Exercise requirements
Find every line in the entries that holds the string "such" and report it.

___ Exercise data

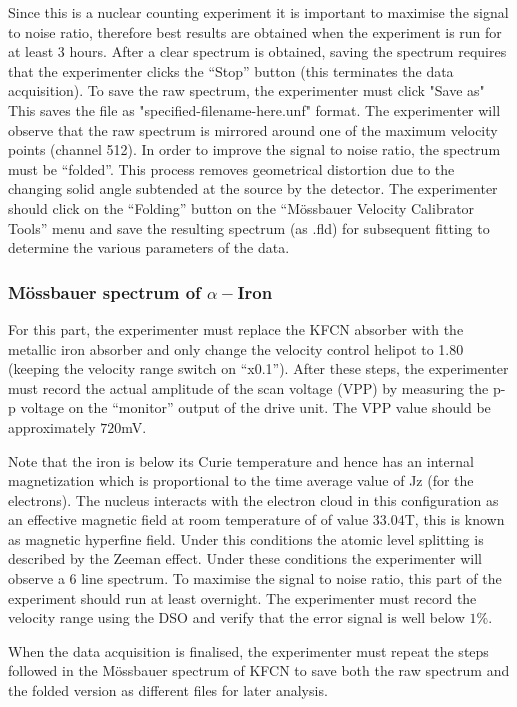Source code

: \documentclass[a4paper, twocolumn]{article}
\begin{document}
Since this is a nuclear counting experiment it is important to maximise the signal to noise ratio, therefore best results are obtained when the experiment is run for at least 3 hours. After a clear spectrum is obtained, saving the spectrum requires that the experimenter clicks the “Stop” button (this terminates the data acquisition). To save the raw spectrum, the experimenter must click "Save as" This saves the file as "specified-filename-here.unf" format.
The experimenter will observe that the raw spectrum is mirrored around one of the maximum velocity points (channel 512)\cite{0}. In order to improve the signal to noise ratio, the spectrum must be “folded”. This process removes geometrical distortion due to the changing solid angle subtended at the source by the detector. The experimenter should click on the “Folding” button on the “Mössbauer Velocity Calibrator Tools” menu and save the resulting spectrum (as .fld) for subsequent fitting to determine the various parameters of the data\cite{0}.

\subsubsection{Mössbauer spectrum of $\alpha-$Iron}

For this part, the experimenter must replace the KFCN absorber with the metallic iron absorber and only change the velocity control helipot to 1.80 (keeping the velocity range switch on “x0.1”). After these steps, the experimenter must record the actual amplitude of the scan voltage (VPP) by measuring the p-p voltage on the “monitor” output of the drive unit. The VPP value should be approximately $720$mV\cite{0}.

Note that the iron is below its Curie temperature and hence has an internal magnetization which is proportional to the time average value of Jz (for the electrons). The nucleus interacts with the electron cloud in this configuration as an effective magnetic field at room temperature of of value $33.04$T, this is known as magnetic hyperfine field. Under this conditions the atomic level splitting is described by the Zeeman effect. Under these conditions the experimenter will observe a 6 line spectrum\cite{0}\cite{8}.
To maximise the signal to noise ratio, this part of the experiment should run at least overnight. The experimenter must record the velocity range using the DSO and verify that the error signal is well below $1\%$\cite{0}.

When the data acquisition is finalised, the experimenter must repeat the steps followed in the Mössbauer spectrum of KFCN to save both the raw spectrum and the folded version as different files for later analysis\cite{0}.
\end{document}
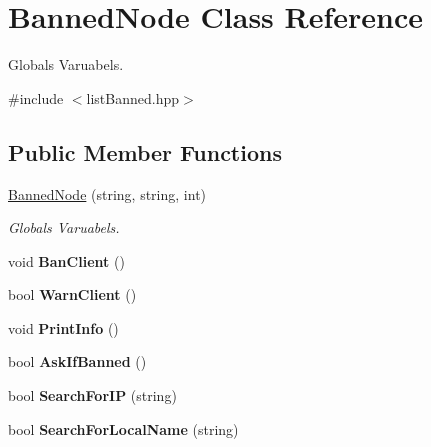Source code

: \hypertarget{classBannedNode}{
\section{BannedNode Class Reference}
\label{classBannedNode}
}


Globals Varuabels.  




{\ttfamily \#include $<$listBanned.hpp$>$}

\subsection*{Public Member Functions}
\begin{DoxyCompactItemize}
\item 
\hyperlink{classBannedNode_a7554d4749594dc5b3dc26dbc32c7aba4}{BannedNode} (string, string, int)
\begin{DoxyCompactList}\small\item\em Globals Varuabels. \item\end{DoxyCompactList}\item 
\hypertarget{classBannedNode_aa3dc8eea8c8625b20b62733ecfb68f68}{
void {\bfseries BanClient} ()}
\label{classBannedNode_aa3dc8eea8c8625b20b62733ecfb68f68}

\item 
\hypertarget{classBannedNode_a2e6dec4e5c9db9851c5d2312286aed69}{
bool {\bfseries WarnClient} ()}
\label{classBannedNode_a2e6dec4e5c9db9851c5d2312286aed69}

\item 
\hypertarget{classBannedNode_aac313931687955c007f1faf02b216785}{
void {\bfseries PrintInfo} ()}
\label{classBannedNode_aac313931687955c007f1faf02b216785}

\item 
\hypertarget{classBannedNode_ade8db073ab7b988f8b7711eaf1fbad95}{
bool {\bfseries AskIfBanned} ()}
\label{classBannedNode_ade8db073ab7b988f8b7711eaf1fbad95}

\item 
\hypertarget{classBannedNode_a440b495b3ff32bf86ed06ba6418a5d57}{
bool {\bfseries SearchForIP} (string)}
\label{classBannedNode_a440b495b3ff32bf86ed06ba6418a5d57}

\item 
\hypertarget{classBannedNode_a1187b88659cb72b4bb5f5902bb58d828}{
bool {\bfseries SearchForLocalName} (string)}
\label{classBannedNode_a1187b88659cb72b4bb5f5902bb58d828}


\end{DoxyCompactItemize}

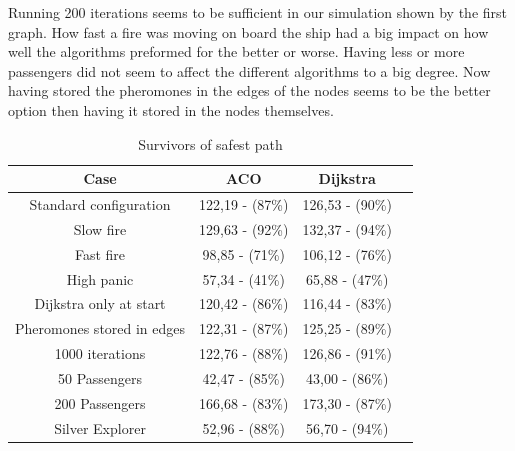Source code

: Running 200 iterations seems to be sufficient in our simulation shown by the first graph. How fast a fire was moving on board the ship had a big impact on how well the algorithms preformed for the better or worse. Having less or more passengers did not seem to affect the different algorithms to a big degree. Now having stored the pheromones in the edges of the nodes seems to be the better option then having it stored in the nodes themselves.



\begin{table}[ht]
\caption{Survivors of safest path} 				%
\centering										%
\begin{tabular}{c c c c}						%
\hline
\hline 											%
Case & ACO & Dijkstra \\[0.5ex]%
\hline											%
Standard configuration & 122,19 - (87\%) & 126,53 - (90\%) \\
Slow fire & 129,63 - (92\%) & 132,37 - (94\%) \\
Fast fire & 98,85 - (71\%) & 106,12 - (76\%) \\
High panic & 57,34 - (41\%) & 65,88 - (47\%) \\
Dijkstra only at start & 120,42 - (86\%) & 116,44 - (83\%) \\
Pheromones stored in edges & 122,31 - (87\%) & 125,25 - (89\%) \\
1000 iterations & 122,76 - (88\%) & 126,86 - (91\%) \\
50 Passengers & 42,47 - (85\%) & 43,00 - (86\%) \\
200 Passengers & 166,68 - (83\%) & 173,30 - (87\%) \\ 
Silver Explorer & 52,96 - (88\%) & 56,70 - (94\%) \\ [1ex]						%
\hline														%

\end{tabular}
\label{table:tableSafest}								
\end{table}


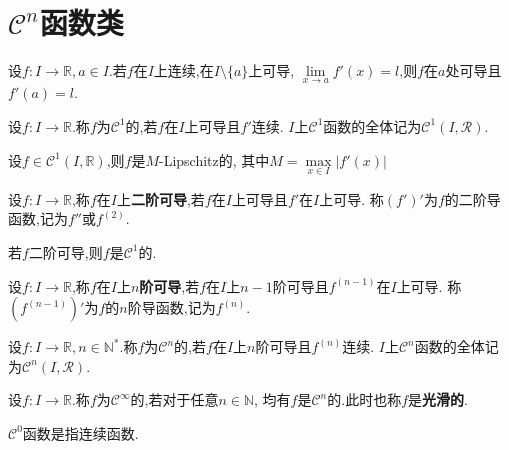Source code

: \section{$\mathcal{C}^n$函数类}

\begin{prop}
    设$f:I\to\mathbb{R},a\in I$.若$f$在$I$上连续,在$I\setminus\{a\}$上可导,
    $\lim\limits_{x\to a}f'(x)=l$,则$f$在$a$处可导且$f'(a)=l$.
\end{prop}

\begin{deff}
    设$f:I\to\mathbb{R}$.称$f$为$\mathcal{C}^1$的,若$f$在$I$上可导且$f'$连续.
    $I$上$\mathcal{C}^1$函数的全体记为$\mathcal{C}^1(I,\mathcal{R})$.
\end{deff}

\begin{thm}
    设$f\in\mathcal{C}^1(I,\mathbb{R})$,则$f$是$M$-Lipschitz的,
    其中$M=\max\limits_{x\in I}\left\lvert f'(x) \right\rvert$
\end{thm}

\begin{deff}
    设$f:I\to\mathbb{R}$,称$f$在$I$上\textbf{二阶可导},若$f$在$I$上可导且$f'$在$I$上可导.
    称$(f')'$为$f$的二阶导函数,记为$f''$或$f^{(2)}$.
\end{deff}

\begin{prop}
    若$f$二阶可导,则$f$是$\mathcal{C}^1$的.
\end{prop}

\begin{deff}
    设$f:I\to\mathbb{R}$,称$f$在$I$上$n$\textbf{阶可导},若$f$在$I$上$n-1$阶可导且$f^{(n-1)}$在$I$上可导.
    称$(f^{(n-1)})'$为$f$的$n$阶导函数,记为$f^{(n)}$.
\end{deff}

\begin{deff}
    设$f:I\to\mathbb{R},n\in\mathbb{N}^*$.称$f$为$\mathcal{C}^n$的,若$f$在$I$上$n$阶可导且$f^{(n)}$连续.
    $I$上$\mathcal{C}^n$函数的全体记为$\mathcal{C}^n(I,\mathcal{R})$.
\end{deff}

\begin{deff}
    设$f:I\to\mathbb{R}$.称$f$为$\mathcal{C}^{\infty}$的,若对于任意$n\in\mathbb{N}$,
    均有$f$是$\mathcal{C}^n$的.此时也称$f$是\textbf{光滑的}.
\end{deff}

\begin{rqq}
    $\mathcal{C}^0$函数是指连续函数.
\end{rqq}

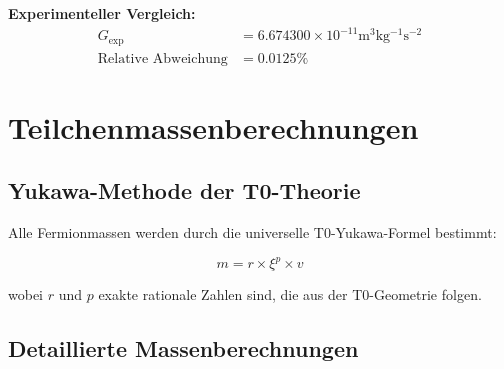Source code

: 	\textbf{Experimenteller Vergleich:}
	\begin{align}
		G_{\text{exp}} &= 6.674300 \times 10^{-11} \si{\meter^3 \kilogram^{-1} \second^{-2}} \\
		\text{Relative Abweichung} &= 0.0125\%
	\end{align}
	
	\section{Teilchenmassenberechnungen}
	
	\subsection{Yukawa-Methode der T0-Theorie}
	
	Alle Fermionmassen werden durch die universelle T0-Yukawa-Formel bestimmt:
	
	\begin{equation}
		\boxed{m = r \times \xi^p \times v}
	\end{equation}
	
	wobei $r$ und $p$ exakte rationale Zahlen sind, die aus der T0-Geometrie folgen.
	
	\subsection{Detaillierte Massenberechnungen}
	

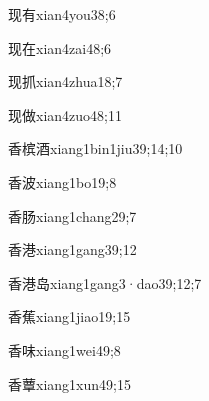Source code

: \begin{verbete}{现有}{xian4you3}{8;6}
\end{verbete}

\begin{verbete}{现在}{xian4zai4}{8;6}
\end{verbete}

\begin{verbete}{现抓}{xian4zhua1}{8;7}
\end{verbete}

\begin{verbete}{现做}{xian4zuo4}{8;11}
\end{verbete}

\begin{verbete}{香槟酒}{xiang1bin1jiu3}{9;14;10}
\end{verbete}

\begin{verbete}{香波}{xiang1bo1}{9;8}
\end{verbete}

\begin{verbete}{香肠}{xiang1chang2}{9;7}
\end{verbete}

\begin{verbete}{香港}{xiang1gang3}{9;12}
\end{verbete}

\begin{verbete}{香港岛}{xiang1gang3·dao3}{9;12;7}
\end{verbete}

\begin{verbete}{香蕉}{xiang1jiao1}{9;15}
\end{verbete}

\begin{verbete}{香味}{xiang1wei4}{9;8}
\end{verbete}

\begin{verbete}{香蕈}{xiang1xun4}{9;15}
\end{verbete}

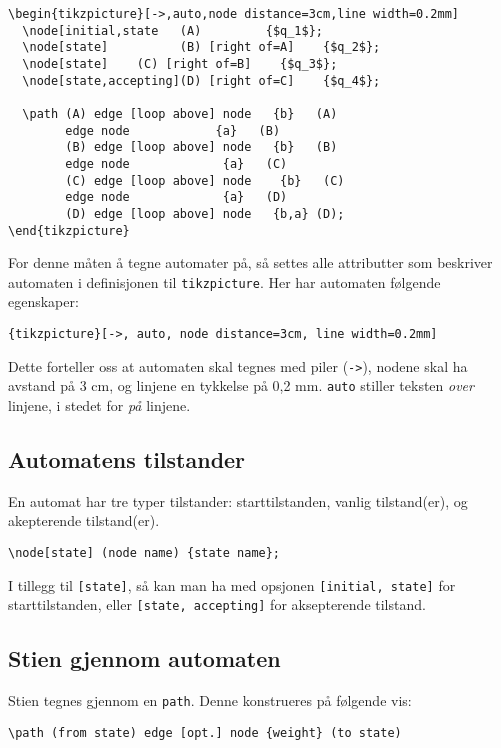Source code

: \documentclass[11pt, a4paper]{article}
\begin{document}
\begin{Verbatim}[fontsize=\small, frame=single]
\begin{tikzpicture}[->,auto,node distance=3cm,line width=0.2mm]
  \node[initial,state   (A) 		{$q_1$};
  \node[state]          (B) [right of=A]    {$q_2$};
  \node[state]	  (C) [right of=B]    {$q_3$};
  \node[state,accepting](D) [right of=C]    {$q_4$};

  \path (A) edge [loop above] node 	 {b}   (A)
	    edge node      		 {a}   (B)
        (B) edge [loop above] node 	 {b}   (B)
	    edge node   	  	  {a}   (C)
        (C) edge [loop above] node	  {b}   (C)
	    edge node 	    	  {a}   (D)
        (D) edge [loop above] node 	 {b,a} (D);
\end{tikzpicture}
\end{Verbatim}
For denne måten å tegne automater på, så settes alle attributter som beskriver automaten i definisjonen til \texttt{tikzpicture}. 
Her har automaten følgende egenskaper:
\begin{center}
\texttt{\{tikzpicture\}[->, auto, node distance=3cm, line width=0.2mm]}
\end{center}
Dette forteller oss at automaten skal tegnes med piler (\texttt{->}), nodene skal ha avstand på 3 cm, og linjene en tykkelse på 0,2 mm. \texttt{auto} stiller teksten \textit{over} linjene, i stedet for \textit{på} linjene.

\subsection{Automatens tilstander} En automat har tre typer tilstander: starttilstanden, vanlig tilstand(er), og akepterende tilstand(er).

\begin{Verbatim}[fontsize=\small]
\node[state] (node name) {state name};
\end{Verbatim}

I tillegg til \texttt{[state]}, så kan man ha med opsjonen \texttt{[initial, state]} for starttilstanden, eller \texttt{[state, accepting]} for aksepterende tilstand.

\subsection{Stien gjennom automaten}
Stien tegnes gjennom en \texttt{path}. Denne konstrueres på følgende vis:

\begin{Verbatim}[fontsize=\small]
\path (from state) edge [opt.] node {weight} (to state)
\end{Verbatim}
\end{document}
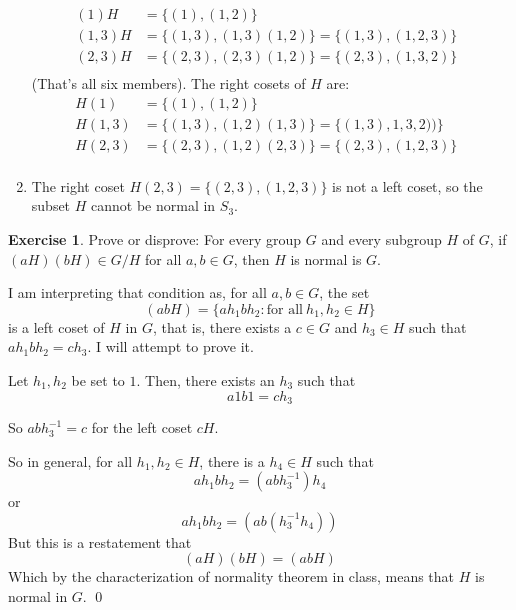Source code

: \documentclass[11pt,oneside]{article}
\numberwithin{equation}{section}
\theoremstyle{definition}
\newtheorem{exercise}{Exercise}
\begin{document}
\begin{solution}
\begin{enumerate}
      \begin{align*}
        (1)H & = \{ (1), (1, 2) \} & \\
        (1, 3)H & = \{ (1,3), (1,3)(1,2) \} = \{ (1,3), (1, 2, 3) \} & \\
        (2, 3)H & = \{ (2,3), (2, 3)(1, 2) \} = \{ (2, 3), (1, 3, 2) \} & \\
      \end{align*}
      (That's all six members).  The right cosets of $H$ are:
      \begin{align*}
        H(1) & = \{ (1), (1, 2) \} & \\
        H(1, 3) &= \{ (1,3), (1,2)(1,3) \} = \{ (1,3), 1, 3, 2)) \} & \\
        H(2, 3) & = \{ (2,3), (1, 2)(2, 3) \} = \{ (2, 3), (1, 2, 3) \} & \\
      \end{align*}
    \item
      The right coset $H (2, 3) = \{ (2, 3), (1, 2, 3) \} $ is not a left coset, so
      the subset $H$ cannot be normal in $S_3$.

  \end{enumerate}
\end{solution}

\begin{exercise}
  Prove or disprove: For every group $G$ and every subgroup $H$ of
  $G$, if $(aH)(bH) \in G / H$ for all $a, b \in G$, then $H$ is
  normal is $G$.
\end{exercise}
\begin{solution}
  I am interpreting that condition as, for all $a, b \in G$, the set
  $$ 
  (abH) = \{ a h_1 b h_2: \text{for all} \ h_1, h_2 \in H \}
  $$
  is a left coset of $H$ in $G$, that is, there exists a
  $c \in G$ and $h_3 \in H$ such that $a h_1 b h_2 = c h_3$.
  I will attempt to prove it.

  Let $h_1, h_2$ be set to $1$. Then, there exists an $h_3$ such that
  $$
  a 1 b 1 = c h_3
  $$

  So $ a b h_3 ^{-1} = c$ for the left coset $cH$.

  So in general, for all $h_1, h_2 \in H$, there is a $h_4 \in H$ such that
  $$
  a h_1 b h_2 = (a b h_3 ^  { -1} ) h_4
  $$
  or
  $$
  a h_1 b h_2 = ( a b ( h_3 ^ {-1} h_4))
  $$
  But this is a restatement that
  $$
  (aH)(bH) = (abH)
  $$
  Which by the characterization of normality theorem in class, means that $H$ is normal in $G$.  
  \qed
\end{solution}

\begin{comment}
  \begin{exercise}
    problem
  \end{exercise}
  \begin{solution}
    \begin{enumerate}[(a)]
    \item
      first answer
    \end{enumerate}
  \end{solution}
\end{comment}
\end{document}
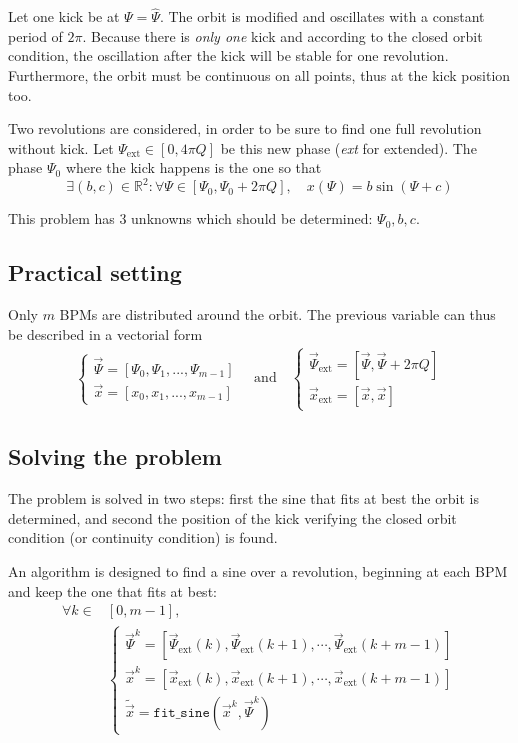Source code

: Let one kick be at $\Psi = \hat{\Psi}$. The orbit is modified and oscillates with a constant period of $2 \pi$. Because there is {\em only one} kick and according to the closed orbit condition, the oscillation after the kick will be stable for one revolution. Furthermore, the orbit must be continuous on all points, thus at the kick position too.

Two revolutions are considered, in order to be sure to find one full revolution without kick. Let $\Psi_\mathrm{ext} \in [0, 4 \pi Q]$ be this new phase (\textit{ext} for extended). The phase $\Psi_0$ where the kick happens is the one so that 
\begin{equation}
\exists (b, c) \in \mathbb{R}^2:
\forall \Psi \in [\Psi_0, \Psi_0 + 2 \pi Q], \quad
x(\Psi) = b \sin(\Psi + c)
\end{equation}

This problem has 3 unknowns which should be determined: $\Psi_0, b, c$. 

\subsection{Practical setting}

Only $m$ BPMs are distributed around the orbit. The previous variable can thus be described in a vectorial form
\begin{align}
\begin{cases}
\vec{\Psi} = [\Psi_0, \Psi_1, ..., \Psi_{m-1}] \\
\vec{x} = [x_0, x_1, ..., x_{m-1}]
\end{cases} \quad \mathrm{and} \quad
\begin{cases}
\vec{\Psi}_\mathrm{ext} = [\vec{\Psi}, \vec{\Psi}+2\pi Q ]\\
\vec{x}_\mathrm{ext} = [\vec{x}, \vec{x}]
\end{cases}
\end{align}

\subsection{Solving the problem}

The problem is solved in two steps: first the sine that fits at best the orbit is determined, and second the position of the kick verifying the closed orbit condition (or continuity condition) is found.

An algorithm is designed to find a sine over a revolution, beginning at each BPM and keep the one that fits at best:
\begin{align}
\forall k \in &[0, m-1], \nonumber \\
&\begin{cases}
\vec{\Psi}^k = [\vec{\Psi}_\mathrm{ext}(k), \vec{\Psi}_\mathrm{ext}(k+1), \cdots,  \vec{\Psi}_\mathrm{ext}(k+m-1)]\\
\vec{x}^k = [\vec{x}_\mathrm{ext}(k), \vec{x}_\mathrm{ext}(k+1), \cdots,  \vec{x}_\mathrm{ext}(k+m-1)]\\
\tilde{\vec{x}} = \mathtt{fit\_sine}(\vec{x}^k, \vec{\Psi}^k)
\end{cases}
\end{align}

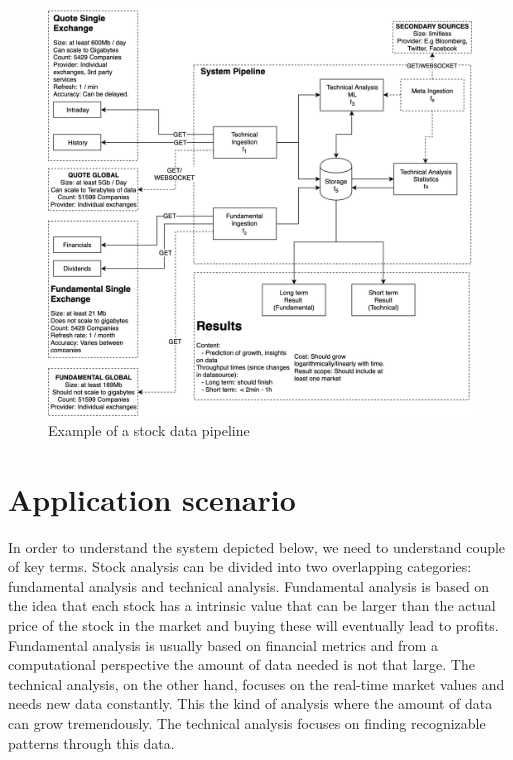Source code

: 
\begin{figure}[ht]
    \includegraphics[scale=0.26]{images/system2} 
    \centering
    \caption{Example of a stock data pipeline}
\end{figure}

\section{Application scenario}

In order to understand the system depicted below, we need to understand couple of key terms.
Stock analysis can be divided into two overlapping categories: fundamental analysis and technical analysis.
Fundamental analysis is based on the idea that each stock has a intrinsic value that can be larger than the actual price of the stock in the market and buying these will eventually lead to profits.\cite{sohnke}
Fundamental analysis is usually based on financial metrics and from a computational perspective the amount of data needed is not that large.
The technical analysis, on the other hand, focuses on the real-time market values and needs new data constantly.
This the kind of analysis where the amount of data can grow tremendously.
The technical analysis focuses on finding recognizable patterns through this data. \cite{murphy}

______

Solved exercise
  $c \in G$ and $h_3 \in H$ such that $a h_1 b h_2 = c h_3$.
  Let $h_1, h_2$ be set to $1$. Then, there exists an $h_3$ such that
  So in general, for all $h_1, h_2 \in H$, there is a $h_4 \in H$ such that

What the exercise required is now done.